After this year's Yup'ik Heritage Week at Bethel Regional High School, a three-day YuraqYup’ik Dance Festival took place in the school gymnasium.

Dancers have come from villages across the Yukon Kuskokwim Delta for this year’s Dance Festival. This is the first year Yuraq has been held in Bethel, as it has traveled in the past from village to village. It’s one of the few times of year when groups can come together, listen to songs from other villages —some they may have never heard before—, and even join in with other dance groups.

Kathleen Naneng is the Yup'ik Dance Teacher at Bethel Regional High School and helped organize the festival.

 

“Sometime in the fall time, Doug Boyer, our assistant principal, said we’re signed up to do the Yuraq festival this year.” said Naneng. “So I started thinking about all the activities we could do for our whole school during the festival.”

 

Naneng decided to call is the LKSD dance festival, but when people on Facebook didn’t know what that meant, she decided to just say the Yuraq festival.

 

Every group from each village school gets to take turns doing an equal number of dances. A dinner break at the end of the day is held for dancers with traditional food before dances begin again.

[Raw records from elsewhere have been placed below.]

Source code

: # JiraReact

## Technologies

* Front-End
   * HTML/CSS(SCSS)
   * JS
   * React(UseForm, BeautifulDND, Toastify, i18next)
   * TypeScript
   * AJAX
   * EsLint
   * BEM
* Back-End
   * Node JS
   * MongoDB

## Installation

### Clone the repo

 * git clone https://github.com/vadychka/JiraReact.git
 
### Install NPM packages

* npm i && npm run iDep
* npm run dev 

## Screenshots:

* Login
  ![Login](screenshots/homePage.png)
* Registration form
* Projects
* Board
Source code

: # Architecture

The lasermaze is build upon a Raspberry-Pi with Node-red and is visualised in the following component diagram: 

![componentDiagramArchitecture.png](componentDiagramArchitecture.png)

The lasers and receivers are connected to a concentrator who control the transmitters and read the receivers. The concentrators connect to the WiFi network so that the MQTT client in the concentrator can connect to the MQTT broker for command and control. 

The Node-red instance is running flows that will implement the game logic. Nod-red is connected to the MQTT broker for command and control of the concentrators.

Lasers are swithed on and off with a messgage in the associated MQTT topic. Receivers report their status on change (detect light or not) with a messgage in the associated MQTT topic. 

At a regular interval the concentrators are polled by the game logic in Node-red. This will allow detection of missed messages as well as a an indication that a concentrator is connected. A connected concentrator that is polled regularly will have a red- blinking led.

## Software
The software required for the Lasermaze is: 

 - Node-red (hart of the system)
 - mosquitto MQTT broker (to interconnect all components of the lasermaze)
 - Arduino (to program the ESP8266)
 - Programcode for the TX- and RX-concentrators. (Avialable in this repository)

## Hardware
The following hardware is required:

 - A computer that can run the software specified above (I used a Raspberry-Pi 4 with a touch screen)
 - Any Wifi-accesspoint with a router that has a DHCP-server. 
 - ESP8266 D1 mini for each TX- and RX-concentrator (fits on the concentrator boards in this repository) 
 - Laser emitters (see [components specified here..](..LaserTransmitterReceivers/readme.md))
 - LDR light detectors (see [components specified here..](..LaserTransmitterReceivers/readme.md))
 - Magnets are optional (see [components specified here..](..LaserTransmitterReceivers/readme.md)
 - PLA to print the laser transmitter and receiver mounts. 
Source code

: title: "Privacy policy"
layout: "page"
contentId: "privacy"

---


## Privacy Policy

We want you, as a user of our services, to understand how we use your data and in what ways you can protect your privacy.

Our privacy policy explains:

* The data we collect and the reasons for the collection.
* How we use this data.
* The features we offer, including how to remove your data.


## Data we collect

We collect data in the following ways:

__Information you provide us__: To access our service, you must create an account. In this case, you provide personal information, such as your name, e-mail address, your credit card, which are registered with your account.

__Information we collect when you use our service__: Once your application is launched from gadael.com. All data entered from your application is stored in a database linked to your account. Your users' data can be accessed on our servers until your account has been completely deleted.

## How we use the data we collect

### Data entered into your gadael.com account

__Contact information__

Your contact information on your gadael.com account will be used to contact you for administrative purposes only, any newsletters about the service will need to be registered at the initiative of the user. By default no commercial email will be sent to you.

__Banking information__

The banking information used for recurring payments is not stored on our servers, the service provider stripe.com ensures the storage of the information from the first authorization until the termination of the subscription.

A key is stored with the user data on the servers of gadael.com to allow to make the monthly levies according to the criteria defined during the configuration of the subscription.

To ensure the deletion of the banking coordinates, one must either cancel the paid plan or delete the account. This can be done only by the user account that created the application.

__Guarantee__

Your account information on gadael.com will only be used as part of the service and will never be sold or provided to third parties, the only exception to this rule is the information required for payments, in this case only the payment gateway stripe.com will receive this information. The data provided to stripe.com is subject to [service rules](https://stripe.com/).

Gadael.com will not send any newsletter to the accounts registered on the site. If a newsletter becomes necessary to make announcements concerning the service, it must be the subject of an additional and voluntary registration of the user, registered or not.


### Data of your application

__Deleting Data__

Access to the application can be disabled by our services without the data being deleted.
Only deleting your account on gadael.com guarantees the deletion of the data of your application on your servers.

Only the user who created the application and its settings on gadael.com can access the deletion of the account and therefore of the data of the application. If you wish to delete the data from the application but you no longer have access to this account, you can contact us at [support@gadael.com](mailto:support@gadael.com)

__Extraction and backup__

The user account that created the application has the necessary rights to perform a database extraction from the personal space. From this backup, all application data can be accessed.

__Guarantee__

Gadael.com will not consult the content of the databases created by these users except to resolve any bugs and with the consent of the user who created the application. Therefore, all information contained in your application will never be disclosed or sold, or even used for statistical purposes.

Twenty dancers with eight drummers behind them line the gymnasium floor, as dancers and drummers occasionally join in one by one, some staying for several verses before returning to their seats. Others stay for the remainder of the song.

 

“What I like about this festival is it’s all about our culture. There is no crafts being sold in the lobby,” said Naneng. “It’s more traditional than any other festival that I know. It’s all Yup'ik culture activities.”

 

This is what separates it from Cama'i. It’s all Yup'ik culture focused.  Instead of selling crafts, students did beading, doll making, fish net making, trap making, and qaspeq making. And Bethel students appreciate that focus.

 

“This is what I love,” said student Max Angaiak. “It’s part of our life, and when people watch Yuraq, it just lets all that stress and all that bad feeling go away and a feeling comes in. Like a really great feeling.”

 

Max is the lead singer for the Kuskokwim Learning Academy dance group, who get up next after the Akiuk Dancers.

 

“I just hope it gets passed on to the next generation,” said Angaiak.

 

Devin Tunutmoak, another student from Bethel, agrees.

“The biggest hope for me is to see the way of Yuyaraq and the way how dance, Yuyaraq, is supposed to be passed down to the future generation,” said Tunutmoak. “Just so they carry on the legacy of Yuyaraq, the way of life.”

 

Instructor Kathleen Naneng hopes something like it can become a regular part of the school year in Bethel.

 

“I really hope our school gets to do this every year, once a year,” said Naneng. “Even if we don’t have all the schools coming to gather at our school to dance, I really hope that our students at BRHS get to do cultural activities during the day for at least two days a year.”